Problem statement:
Take the entries below and print, exactly, the stretch from the line containing "Hence we can" through the line containing "Therefore there is no PTAS exist anymore.", both included.

Segment Start: Records provided

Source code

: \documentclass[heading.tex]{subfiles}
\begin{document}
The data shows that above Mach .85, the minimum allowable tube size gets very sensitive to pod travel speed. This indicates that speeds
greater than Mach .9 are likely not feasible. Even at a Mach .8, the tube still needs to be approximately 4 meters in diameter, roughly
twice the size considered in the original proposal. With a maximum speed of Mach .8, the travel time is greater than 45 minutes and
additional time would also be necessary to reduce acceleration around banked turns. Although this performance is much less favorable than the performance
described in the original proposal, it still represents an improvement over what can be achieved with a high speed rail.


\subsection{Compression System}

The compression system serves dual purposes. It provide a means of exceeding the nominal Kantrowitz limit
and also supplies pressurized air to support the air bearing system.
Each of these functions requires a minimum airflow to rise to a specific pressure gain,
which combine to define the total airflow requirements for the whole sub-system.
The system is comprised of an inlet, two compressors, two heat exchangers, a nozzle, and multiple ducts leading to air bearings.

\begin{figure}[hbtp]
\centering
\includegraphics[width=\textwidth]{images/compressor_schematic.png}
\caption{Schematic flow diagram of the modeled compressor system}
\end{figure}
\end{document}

Segment End: Records provided
Segment Start: Records provided

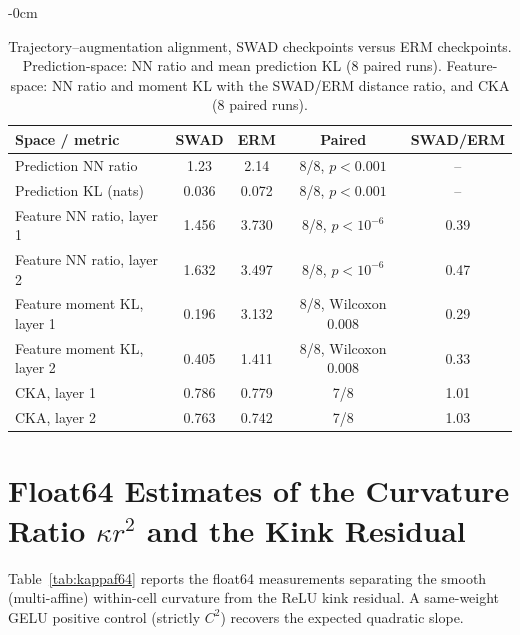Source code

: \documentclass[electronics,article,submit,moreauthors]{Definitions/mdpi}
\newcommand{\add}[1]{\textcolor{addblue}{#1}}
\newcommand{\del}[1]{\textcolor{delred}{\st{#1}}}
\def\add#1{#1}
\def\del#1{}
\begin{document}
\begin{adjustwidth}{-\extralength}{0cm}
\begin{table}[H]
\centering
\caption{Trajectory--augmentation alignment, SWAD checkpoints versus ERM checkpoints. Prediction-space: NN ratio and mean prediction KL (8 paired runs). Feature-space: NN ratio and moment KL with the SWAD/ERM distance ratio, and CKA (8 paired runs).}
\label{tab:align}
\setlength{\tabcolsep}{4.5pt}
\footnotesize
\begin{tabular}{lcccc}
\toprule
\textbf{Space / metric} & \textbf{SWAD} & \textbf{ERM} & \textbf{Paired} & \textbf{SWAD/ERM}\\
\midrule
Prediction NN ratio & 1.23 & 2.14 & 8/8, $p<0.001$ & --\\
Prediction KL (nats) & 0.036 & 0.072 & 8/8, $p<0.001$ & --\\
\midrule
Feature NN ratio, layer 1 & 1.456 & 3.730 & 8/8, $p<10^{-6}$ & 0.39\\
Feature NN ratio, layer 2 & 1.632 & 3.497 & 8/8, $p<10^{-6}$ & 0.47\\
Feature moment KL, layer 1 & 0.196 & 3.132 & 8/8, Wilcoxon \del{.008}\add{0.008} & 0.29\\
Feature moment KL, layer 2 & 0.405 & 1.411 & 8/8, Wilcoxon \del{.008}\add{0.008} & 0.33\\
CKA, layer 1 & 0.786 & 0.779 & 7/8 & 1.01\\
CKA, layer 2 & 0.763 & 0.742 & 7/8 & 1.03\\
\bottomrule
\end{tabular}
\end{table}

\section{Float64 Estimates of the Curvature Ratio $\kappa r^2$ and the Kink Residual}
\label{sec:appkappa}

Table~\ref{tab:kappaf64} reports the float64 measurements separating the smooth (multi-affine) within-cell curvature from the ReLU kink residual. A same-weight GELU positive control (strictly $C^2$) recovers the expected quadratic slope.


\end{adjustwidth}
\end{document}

Segment End: Records provided
Segment Start: Records provided

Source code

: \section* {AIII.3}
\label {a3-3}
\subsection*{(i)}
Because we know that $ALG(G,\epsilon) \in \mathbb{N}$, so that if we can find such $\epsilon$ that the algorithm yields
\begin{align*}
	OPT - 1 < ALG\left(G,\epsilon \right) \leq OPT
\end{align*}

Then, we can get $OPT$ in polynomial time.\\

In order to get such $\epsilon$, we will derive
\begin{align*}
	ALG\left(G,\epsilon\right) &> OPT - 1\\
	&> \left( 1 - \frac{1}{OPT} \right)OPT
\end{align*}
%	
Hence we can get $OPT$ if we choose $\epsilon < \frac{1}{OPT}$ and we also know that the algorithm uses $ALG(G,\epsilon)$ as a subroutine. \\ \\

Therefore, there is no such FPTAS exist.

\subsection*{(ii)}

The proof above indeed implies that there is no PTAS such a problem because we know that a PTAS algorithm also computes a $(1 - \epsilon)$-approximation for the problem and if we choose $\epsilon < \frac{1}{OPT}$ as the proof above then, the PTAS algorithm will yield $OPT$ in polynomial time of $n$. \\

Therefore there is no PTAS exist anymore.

Segment End: Records provided

Answer to this problem:
Hence we can get $OPT$ if we choose $\epsilon < \frac{1}{OPT}$ and we also know that the algorithm uses $ALG(G,\epsilon)$ as a subroutine. \\ \\

Therefore, there is no such FPTAS exist.

\subsection*{(ii)}

The proof above indeed implies that there is no PTAS such a problem because we know that a PTAS algorithm also computes a $(1 - \epsilon)$-approximation for the problem and if we choose $\epsilon < \frac{1}{OPT}$ as the proof above then, the PTAS algorithm will yield $OPT$ in polynomial time of $n$. \\

Therefore there is no PTAS exist anymore.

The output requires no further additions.